Exports to China/Hong Kong by the region’s top pork suppliers were up 8 percent (to nearly 900,000 mt) in the first half of this year, but the United States lost market share in China to the EU and Canada as the ractopamine-related restrictions negatively impacted U.S. exports. U.S. market share was 22 percent, down from 24 percent last year. The EU accounted for 59 percent of exports to the region, up from 51 percent in the first half of 2012. Canada’s market share increased from 8 to 10 percent, Brazil was steady at 7 percent and Chile improved from 1 to 2 percent. With China’s prices on the rise there is potential for continued strong exports to the region through the end of the year and into the first quarter of 2014. Because EU prices are also on the rise, the U.S. should benefit from China’s growing import demand.

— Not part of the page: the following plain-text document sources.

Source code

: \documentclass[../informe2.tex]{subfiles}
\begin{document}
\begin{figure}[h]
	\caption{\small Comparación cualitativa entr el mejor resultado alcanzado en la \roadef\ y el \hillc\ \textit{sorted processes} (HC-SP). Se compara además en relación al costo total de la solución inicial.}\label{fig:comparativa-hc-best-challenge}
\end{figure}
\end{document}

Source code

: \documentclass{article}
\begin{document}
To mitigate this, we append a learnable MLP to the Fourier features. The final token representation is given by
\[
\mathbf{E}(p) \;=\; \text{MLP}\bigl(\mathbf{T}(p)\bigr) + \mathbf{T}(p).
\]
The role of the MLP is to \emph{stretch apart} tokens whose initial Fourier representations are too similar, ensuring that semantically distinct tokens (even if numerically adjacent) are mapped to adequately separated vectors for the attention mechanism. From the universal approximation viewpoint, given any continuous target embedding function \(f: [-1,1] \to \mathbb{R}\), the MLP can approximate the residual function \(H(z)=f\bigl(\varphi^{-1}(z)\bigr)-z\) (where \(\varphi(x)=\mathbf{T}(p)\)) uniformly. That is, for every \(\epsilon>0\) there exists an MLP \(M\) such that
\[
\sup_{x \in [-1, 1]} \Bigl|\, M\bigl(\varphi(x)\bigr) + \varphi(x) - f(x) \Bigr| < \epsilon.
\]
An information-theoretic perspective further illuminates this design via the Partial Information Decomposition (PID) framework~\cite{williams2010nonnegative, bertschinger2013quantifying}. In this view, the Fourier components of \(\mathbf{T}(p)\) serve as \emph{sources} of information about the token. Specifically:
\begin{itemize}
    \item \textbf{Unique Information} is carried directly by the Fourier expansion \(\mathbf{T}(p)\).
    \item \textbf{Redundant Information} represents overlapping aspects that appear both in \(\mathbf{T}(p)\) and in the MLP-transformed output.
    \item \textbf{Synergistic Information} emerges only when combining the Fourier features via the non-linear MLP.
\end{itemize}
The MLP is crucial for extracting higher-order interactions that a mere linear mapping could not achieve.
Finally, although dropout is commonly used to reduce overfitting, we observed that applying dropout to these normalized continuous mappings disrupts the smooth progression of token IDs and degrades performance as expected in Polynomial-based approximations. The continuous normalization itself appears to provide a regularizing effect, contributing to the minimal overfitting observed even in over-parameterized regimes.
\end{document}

July beef imports set another record
China/Hong Kong’s combined beef/beef variety meat imports hit another record in July at 98,962 mt, up 138 percent from last year and driven by strong growth from all suppliers including Brazil (41,196 mt, +104 percent), Australia (17,328 mt, +329 percent), U.S. (12,664 mt, +132 percent), Uruguay (9,060 mt, +247 percent), New Zealand (5,100 mt, +154 percent), Argentina (4,422 mt, +110 percent), and Canada (2,903 mt, +30 percent). Trends are similar for January through July, with combined imports of 556,099 mt (+114 percent). The U.S. (59,374 mt, +115 percent) was the region’s third-largest supplier after Brazil (221,805 mt, +68 percent) and Australia (95,700 mt, +337 percent). The U.S. slipped to third this year as direct shipments to China have surged for both Australia and the region’s No. 4 supplier Uruguay (51,141 mt, +247 percent). China remains closed to beef from the U.S. and Brazil.
Sheep meat imports, prices remain strong
China’s sheep meat imports have also surged this year, but have been a bit more sporadic than its beef imports. After a record-large June (32,074 mt), July imports (13,694 mt) were the smallest since February but still up 24 percent year-over-year. January-July imports reached 145,863 mt, up 110 percent from a year ago. Imports are primarily from New Zealand and Australia but Uruguay has been making inroads into the market.
New Zealand’s free trade agreement with China has helped it account for 59 percent of sheep meat imports (85,635 mt, +97 percent from a year ago), followed by Australia (56,378 mt, +126 percent) with a 39 percent share and Uruguay (3,851 mt, +300 percent) with 2.5 percent. China’s mutton prices are 20 percent higher than a year ago at about $4.60 per pound. This is even higher than the average beef price of $4.40 per pound, which is up 30 percent from last year.